[Opening MATERIAL PROVIDED section]
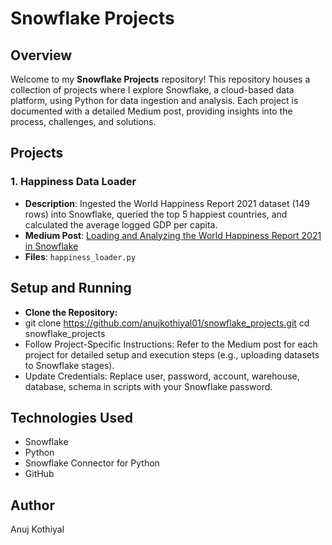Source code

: # Snowflake Projects

## Overview
Welcome to my **Snowflake Projects** repository! This repository houses a collection of projects where I explore Snowflake, a cloud-based data platform, using Python for data ingestion and analysis. Each project is documented with a detailed Medium post, providing insights into the process, challenges, and solutions.

## Projects
### 1. Happiness Data Loader
- **Description**: Ingested the World Happiness Report 2021 dataset (149 rows) into Snowflake, queried the top 5 happiest countries, and calculated the average logged GDP per capita.
- **Medium Post**: [Loading and Analyzing the World Happiness Report 2021 in Snowflake](https://medium.com/@anujkothiyal/uncovering-the-happiest-countries-with-snowflake-a-quick-data-project-8e5998d81e6a)
- **Files**: `happiness_loader.py`

## Setup and Running
- **Clone the Repository:**
- git clone https://github.com/anujkothiyal01/snowflake_projects.git
  cd snowflake_projects
- Follow Project-Specific Instructions: Refer to the Medium post for each project for detailed setup and execution steps (e.g., uploading datasets to Snowflake stages).
- Update Credentials: Replace user, password, account, warehouse, database, schema in scripts with your Snowflake password.

## Technologies Used
- Snowflake
- Python
- Snowflake Connector for Python
- GitHub

## Author
Anuj Kothiyal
[Closing MATERIAL PROVIDED section]
WORK ITEM
Whenever a line in the data holds "https", copy that line.

EXERCISE RESULT
- **Medium Post**: [Loading and Analyzing the World Happiness Report 2021 in Snowflake](https://medium.com/@anujkothiyal/uncovering-the-happiest-countries-with-snowflake-a-quick-data-project-8e5998d81e6a)
- git clone https://github.com/anujkothiyal01/snowflake_projects.git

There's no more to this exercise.